§ WHAT YOU HAVE TO DO
Nothing past the line containing "For organisationsrelationer bedes" belongs in the output. Copy exactly every line of the data below from the first up to and including it.

===== INPUT RECORDS

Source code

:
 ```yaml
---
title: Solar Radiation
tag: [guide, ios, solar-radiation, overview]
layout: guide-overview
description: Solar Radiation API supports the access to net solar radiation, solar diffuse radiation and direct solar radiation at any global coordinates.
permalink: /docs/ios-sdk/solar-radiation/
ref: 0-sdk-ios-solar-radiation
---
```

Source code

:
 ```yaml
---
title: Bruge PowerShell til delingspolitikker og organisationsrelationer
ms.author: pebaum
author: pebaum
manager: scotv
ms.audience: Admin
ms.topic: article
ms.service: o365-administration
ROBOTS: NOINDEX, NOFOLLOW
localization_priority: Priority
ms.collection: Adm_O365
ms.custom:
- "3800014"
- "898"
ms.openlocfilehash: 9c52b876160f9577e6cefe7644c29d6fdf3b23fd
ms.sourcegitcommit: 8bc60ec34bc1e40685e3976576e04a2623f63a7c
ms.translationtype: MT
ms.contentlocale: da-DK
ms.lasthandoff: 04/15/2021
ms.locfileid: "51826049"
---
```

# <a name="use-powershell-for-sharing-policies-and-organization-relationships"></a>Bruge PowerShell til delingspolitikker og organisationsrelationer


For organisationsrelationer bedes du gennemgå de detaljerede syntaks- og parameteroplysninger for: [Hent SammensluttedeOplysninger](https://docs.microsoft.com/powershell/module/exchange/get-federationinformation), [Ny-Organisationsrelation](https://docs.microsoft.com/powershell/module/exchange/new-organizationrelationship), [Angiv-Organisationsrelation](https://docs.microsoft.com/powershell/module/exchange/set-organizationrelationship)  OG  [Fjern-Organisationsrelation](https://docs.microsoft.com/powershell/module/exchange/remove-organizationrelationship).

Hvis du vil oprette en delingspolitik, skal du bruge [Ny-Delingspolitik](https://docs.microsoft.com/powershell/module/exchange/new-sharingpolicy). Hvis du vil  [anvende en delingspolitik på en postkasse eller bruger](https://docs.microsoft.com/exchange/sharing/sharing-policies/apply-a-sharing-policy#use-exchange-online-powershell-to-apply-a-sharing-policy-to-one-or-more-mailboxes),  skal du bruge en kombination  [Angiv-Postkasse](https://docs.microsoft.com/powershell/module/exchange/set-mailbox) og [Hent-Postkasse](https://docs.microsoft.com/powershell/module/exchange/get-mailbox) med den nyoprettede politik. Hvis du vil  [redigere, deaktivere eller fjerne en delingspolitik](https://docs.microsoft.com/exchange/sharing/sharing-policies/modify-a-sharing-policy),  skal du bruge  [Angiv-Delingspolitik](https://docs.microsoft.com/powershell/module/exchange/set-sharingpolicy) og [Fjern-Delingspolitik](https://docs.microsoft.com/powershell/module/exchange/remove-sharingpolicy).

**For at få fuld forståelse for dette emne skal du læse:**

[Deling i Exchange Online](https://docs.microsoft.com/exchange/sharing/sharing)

==========

§ TASK RESPONSE
Source code

:
 ```yaml
---
title: Solar Radiation
tag: [guide, ios, solar-radiation, overview]
layout: guide-overview
description: Solar Radiation API supports the access to net solar radiation, solar diffuse radiation and direct solar radiation at any global coordinates.
permalink: /docs/ios-sdk/solar-radiation/
ref: 0-sdk-ios-solar-radiation
---
```

Source code

:
 ```yaml
---
title: Bruge PowerShell til delingspolitikker og organisationsrelationer
ms.author: pebaum
author: pebaum
manager: scotv
ms.audience: Admin
ms.topic: article
ms.service: o365-administration
ROBOTS: NOINDEX, NOFOLLOW
localization_priority: Priority
ms.collection: Adm_O365
ms.custom:
- "3800014"
- "898"
ms.openlocfilehash: 9c52b876160f9577e6cefe7644c29d6fdf3b23fd
ms.sourcegitcommit: 8bc60ec34bc1e40685e3976576e04a2623f63a7c
ms.translationtype: MT
ms.contentlocale: da-DK
ms.lasthandoff: 04/15/2021
ms.locfileid: "51826049"
---
```

# <a name="use-powershell-for-sharing-policies-and-organization-relationships"></a>Bruge PowerShell til delingspolitikker og organisationsrelationer


For organisationsrelationer bedes du gennemgå de detaljerede syntaks- og parameteroplysninger for: [Hent SammensluttedeOplysninger](https://docs.microsoft.com/powershell/module/exchange/get-federationinformation), [Ny-Organisationsrelation](https://docs.microsoft.com/powershell/module/exchange/new-organizationrelationship), [Angiv-Organisationsrelation](https://docs.microsoft.com/powershell/module/exchange/set-organizationrelationship)  OG  [Fjern-Organisationsrelation](https://docs.microsoft.com/powershell/module/exchange/remove-organizationrelationship).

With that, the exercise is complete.